Un assemblage rouge en guise de synthèse

Arrivé ce stade, il n’en manque qu’un seul. En pelant l’oignon, couche par couche, on a vu que la MDVS a sélectionné des «grands crus» mais pas de 1ers Grands Crus ; des vins signés par des œnologues, d’autres par des vignerons-encaveurs, où se pointe la nouvelle génération, formée à Changins ; des monocépages, exclusivement, venant de tout le vignoble — du moins dans sa partie rhodano-lémanique.

Le dernier représentant est un assemblage rouge en forme de synthèse. Avocat, au charme distant un rien britannique, Charles Rolaz a réussi, en une vingtaine d’années, à prendre la haute main sur les domaines familiaux de Hammel à Rolle, vinifiés à part, et l’ascendant sur les vins vaudois. Ainsi, outre la MDVS, il préside la commission cantonale des 1ers Grands Crus, où il est parvenu à hisser, sur dossier et sur dégustation à l’aveugle, des chasselas signés Hammel, de plusieurs domaines du Chablais (Clos du Châtelard, à Villeneuve, Clos de la George et L’Ovaille, à Yvorne).
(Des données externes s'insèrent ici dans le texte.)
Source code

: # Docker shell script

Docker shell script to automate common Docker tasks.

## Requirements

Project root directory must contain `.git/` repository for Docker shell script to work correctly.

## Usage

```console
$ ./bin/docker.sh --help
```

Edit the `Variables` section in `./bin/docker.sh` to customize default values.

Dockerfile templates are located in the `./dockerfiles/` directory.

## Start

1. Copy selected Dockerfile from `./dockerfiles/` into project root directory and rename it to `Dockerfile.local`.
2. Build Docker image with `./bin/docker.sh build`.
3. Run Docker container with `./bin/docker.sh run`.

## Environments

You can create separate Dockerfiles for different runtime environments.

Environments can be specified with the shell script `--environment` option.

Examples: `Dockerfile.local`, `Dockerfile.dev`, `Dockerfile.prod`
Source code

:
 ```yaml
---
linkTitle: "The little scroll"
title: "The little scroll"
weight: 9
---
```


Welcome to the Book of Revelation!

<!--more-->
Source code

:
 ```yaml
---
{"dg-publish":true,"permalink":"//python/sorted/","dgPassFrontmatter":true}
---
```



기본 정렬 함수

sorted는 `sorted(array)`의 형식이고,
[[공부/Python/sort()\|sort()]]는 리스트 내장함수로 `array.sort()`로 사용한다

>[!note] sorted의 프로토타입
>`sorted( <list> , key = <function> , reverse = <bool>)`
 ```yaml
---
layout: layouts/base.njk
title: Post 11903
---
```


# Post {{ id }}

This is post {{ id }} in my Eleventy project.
Au Domaine de Crochet, à Mont-sur-Rolle, sur La Côte, au niveau du Léman, il propose, depuis plus de 10 ans (2001), un assemblage rouge vaudois de cépages internationaux, syrah, cabernet franc, merlot, cabernet sauvignon, élevé 18 mois en barriques, selon les canons de l’œnologie moderne. Un bon en avant pour qui se souvient des seuls pinots-gamays et autres salvagnins vaudois d’il y a vingt ou trente ans.
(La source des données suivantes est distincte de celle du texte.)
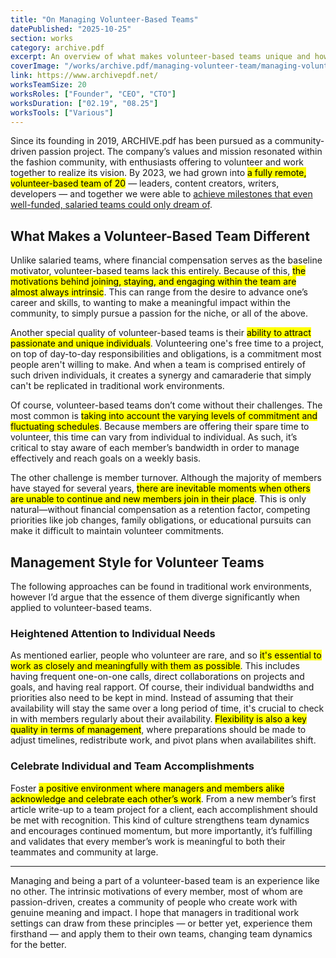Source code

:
 ```yaml
---
title: "On Managing Volunteer-Based Teams"
datePublished: "2025-10-25"
section: works
category: archive.pdf
excerpt: An overview of what makes volunteer-based teams unique and how managing them differs from traditional teams.
coverImage: "/works/archive.pdf/managing-volunteer-team/managing-volunteer-team-cover.png"
link: https://www.archivepdf.net/
worksTeamSize: 20
worksRoles: ["Founder", "CEO", "CTO"]
worksDuration: ["02.19", "08.25"]
worksTools: ["Various"]
---
```


Since its founding in 2019, ARCHIVE.pdf has been pursued as a community-driven passion project. The company’s values and mission resonated within the fashion community, with enthusiasts offering to volunteer and work together to realize its vision. By 2023, we had grown into <mark>a fully remote, volunteer-based team of 20</mark> — leaders, content creators, writers, developers — and together we were able to [achieve milestones that even well-funded, salaried teams could only dream of](https://riv.systems/content/works/archive.pdf/archivepdf-retrospective-part-1).

## What Makes a Volunteer-Based Team Different

Unlike salaried teams, where financial compensation serves as the baseline motivator, volunteer-based teams lack this entirely. Because of this, <mark>the motivations behind joining, staying, and engaging within the team are almost always intrinsic</mark>. This can range from the desire to advance one’s career and skills, to wanting to make a meaningful impact within the community, to simply pursue a passion for the niche, or all of the above.

Another special quality of volunteer-based teams is their <mark>ability to attract passionate and unique individuals</mark>. Volunteering one's free time to a project, on top of day-to-day responsibilities and obligations, is a commitment most people aren't willing to make. And when a team is comprised entirely of such driven individuals, it creates a synergy and camaraderie that simply can't be replicated in traditional work environments.

Of course, volunteer-based teams don’t come without their challenges. The most common is <mark>taking into account the varying levels of commitment and fluctuating schedules</mark>. Because members are offering their spare time to volunteer, this time can vary from individual to individual. As such, it’s critical to stay aware of each member’s bandwidth in order to manage effectively and reach goals on a weekly basis.

The other challenge is member turnover. Although the majority of members have stayed for several years, <mark>there are inevitable moments when others are unable to continue and new members join in their place</mark>. This is only natural—without financial compensation as a retention factor, competing priorities like job changes, family obligations, or educational pursuits can make it difficult to maintain volunteer commitments.

## Management Style for Volunteer Teams

The following approaches can be found in traditional work environments, however I’d argue that the essence of them diverge significantly when applied to volunteer-based teams.

### Heightened Attention to Individual Needs

As mentioned earlier, people who volunteer are rare, and so <mark>it's essential to work as closely and meaningfully with them as possible</mark>. This includes having frequent one-on-one calls, direct collaborations on projects and goals, and having real rapport. Of course, their individual bandwidths and priorities also need to be kept in mind. Instead of assuming that their availability will stay the same over a long period of time, it's crucial to check in with members regularly about their availability. <mark>Flexibility is also a key quality in terms of management</mark>, where preparations should be made to adjust timelines, redistribute work, and pivot plans when availabilites shift.

### Celebrate Individual and Team Accomplishments

Foster <mark>a positive environment where managers and members alike acknowledge and celebrate each other’s work</mark>. From a new member’s first article write-up to a team project for a client, each accomplishment should be met with recognition. This kind of culture strengthens team dynamics and encourages continued momentum, but more importantly, it’s fulfilling and validates that every member’s work is meaningful to both their teammates and community at large.

---

Managing and being a part of a volunteer-based team is an experience like no other. The intrinsic motivations of every member, most of whom are passion-driven, creates a community of people who create work with genuine meaning and impact. I hope that managers in traditional work settings can draw from these principles — or better yet, experience them firsthand — and apply them to their own teams, changing team dynamics for the better.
Des perspectives plus larges

Ce large tour d’horizon achevé, que manque-t-il à la sélection vaudoise de la MDVS ? Un doral, peut-être, et quelques rouges. Deuxième cépage rouge vaudois, le gamay, traditionnel, gourmand et sans prétention, est aujourd’hui vinifié et élevé comme un grand rouge, par exemple par les frères Christian et Julien Dutruy, à Founex. Et puis, le réchauffement climatique, favorise le gamaret et, depuis quinze ans, le merlot. Ce dernier s’apprête à faire son entrée, comme seul rouge, parmi les 1ers Grands Crus vaudois du millésime 2013. Au niveau des structures économique, une coopérative — Uvavins et son œnologue Rodrigo Banto paraissent tout indiqués. Et une région du pied du Jura, comme les Côtes-de-l’Orbe, où Christian Dugon signe des vins très personnels, en cépages purs (gamaret, garanoir) et en assemblages rouges. L’un et l’autre, Banto et Dugon, sont déjà des piliers d’Arte Vitis.
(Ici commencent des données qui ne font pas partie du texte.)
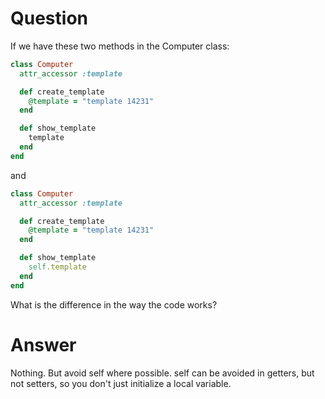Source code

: # Question

If we have these two methods in the Computer class:

```ruby
class Computer
  attr_accessor :template

  def create_template
    @template = "template 14231"
  end

  def show_template
    template
  end
end
```

and

```ruby
class Computer
  attr_accessor :template

  def create_template
    @template = "template 14231"
  end

  def show_template
    self.template
  end
end
```

What is the difference in the way the code works?

# Answer

Nothing. But avoid self where possible. self can be avoided in getters, but not 
setters, so you don't just initialize a local variable.
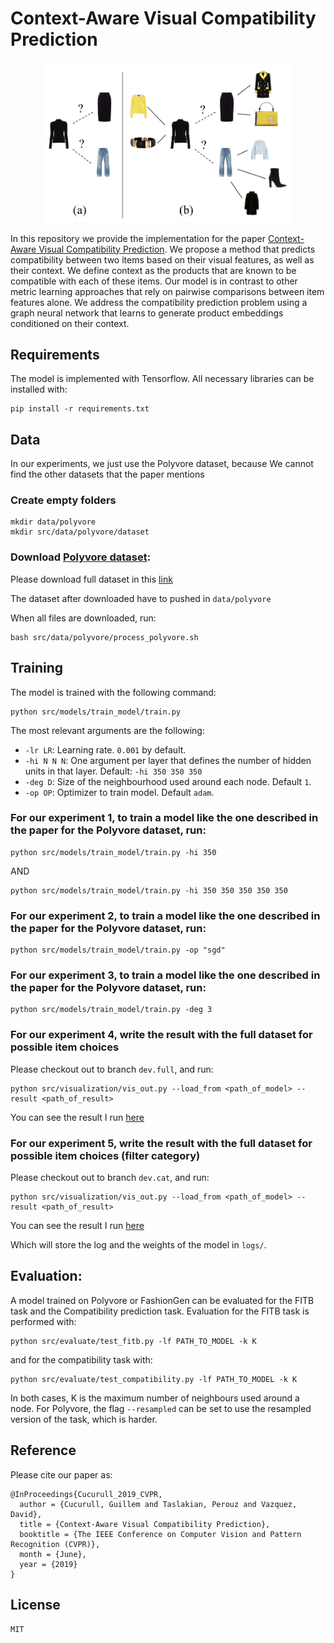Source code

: 
# Context-Aware Visual Compatibility Prediction

<div align="center">
  <img src="docs/main_fig.png" width="400" />
</div>

In this repository we provide the implementation for the paper [Context-Aware Visual Compatibility Prediction](https://arxiv.org/abs/1902.03646). We propose a method that predicts compatibility between two items based on their visual features, as well as their context. We define context as the products that are known to be compatible with each of these items. Our model is in contrast to other metric learning approaches that rely on pairwise comparisons between item features alone. We address the compatibility prediction problem using a graph neural network that learns to generate product embeddings conditioned on their context. 

## Requirements

The model is implemented with Tensorflow. All necessary libraries can be installed with:

    pip install -r requirements.txt

## Data
In our experiments, we just use the Polyvore dataset, because We cannot find the other datasets that the paper mentions
### Create empty folders
```shell
mkdir data/polyvore
mkdir src/data/polyvore/dataset
```
### Download [Polyvore dataset](https://github.com/xthan/polyvore-dataset):
Please download full dataset in this [link](https://drive.google.com/file/d/1fkIa2BIrikJCgfy5LKDs_1jm-nFPJPof/view?usp=sharing)

The dataset after downloaded have to pushed in `data/polyvore` 

When all files are downloaded, run:
```shell
bash src/data/polyvore/process_polyvore.sh
```

## Training
The model is trained with the following command:

    python src/models/train_model/train.py

The most relevant arguments are the following:

 - `-lr LR`: Learning rate. `0.001` by  default.
 - `-hi N N N`: One argument per layer that defines the number of hidden units in that layer. Default: `-hi 350 350 350`
 - `-deg D`: Size of the neighbourhood used around each node. Default `1`.
 - `-op OP`: Optimizer to train model. Default `adam`.
 
### For our experiment 1, to train a model like the one described in the paper for the Polyvore dataset, run:
```shell
python src/models/train_model/train.py -hi 350
```
AND 
```shell
python src/models/train_model/train.py -hi 350 350 350 350 350
```
### For our experiment 2, to train a model like the one described in the paper for the Polyvore dataset, run:
```shell
python src/models/train_model/train.py -op "sgd"
```
### For our experiment 3, to train a model like the one described in the paper for the Polyvore dataset, run:
```shell
python src/models/train_model/train.py -deg 3
```
### For our experiment 4, write the result with the full dataset for possible item choices
Please checkout out to branch `dev.full`, and run:
```shell
python src/visualization/vis_out.py --load_from <path_of_model> --result <path_of_result>
```
You can see the result I run [here](https://drive.google.com/file/d/1-EaZtqAvC16Bwm7AklWqQ86knmIZ4mC1/view?usp=sharing)
### For our experiment 5, write the result with the full dataset for possible item choices (filter category)
Please checkout out to branch `dev.cat`, and run:
```shell
python src/visualization/vis_out.py --load_from <path_of_model> --result <path_of_result>
```
You can see the result I run [here](https://drive.google.com/drive/folders/1-XcDoKXIm91KlkwWhLQJ6kVFFbcQOlyT?usp=sharing)


Which will store the log and the weights of the model in `logs/`.

## Evaluation:
A model trained on Polyvore or FashionGen can be evaluated for the FITB task and the Compatibility prediction task.
Evaluation for the FITB task is performed with:

    python src/evaluate/test_fitb.py -lf PATH_TO_MODEL -k K

and for the compatibility task with:

    python src/evaluate/test_compatibility.py -lf PATH_TO_MODEL -k K

In both cases, K is the maximum number of neighbours used around a node. For Polyvore, the flag `--resampled` can be set to use the resampled version of the task, which is harder.

## Reference
Please cite our paper as:

    @InProceedings{Cucurull_2019_CVPR,
      author = {Cucurull, Guillem and Taslakian, Perouz and Vazquez, David},
      title = {Context-Aware Visual Compatibility Prediction},
      booktitle = {The IEEE Conference on Computer Vision and Pattern Recognition (CVPR)},
      month = {June},
      year = {2019}
    }
    
## License
`MIT`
Et peut-être ces nouveaux cépages, le galotta, qui donne de bons résultats les années pluvieuses, et surtout, le «petit dernier» croisement de Changins. Baptisé Divico, du nom de ce général helvète, sans doute né à Avenches, qui fit passer les Romains sous le joug en 107 avant J.-C., ce cépage rouge paraît résistant aux maladies de la vigne et riche en resvératrol et autres éléments bénéfiques pour la santé. Plusieurs Vaudois l’ont déjà planté. Se montrera-t-il digne d’être bu ? Incarnera-t-il le «terroir» plutôt que le cépage ? S’améliorera-t-il au vieillissement ? La MDVS peut et doit servir de laboratoire «in vivo» à ces nouveautés et ne pas rester un «conservatoire» d’anciens cépages heureusement sauvés. C’est aussi la leçon que donnent les meilleurs vignerons vaudois : ils ont fait évoluer leur vignoble sans renier leurs traditions et leur cépage fétiche, le chasselas.

Paru dans le magazine de Mémoire & Friends en mars 2014 (assemblée de la MDVS dans le canton de Vaud).